Fotografie altrettanto drammatiche arrivano dalla vicina Val di Fassa, dal Trentino occidentale (soprattutto le valli di Rabbi e di Sole), da Cortina e da altre zone delle Dolomiti venete, dal Bellunese e dalla Carnia. Grazie all’organizzazione del Trentino e delle altre regioni e province alpine, e grazie all’efficienza dei loro sistemi di Protezione civile, i danni e le vittime sono stati molto inferiori a quel che sarebbe successo altrove a seguito di fenomeni naturali analoghi.
Ma c’è una riflessione importante da fare. E’ terribile che le televisioni e i quotidiani nazionali ignorino quasi completamente la tragedia in atto sulle Alpi e si concentrino solo su Portofino e Rapallo, sull’acqua alta a Venezia e sulla sfigatissima Roma di questi tempi. L’unica a meritare davvero l’attenzione dei media è Genova, una città tosta ma che ha ancora molto bisogno di aiuto.

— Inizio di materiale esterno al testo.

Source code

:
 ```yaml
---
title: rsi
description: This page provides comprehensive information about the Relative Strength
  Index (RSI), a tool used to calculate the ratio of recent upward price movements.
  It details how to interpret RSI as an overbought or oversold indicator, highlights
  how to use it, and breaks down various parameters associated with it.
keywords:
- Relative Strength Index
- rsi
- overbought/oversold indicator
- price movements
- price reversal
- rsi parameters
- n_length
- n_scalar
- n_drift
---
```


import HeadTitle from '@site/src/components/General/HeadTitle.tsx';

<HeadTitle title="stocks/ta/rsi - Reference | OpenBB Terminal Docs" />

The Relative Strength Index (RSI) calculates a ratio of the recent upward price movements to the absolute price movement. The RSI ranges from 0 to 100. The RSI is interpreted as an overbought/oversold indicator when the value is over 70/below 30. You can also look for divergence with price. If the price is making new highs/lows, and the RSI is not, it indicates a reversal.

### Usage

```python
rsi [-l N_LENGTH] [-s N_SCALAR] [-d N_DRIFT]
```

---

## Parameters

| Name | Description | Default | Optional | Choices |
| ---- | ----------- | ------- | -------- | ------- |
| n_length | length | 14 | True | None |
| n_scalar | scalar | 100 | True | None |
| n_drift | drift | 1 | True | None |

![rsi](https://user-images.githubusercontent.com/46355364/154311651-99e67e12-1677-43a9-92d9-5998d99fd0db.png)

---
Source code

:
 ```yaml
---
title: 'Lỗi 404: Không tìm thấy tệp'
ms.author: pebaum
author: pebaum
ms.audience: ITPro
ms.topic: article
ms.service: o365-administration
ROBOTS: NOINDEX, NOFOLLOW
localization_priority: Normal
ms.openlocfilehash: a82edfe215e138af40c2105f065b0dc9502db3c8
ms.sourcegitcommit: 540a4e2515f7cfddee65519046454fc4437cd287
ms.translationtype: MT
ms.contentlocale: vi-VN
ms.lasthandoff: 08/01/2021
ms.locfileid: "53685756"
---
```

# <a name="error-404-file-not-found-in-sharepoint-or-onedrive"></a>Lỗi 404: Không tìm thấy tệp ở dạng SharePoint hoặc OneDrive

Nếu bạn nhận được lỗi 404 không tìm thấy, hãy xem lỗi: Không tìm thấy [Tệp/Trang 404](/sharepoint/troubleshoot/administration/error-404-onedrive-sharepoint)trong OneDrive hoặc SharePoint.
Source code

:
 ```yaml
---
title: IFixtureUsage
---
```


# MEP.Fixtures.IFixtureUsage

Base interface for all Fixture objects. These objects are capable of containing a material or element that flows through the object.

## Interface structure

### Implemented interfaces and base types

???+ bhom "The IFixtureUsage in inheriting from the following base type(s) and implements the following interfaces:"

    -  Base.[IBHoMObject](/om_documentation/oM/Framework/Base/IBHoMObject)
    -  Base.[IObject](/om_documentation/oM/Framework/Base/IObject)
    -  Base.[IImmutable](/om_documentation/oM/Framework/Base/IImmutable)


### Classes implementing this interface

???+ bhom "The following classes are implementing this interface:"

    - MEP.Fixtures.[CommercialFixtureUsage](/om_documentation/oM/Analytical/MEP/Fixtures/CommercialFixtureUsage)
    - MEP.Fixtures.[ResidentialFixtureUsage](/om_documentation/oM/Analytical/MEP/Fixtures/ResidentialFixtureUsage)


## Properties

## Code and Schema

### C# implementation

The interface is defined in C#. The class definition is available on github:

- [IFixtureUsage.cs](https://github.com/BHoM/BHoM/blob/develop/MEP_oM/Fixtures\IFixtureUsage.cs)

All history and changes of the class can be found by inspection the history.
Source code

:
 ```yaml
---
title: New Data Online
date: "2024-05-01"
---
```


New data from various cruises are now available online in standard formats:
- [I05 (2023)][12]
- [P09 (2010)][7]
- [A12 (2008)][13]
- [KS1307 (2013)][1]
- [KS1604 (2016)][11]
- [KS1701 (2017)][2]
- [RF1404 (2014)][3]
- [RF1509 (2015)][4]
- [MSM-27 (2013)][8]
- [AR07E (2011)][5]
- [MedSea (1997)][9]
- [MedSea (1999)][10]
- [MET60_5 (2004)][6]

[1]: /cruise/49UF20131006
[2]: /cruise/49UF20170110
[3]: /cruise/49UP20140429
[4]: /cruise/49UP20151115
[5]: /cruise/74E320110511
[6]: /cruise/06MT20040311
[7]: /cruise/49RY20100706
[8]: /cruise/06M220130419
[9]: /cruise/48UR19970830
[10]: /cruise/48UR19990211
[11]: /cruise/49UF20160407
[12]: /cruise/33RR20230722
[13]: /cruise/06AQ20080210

L’ho scritto più volte pensando agli straordinari pasticci dell’Abruzzo e del Lazio in materia di gestione della montagna e della neve. Ne sono sempre più sicuro dopo aver letto le notizie e visto le foto di questi giorni. La montagna interessa all’Italia “ufficiale” solo come cartolina o come meta di vacanze, con il verde dell’estate o con il bianco dell’inverno. Quando la montagna e i montanari soffrono, si girano tutti dall’altra parte.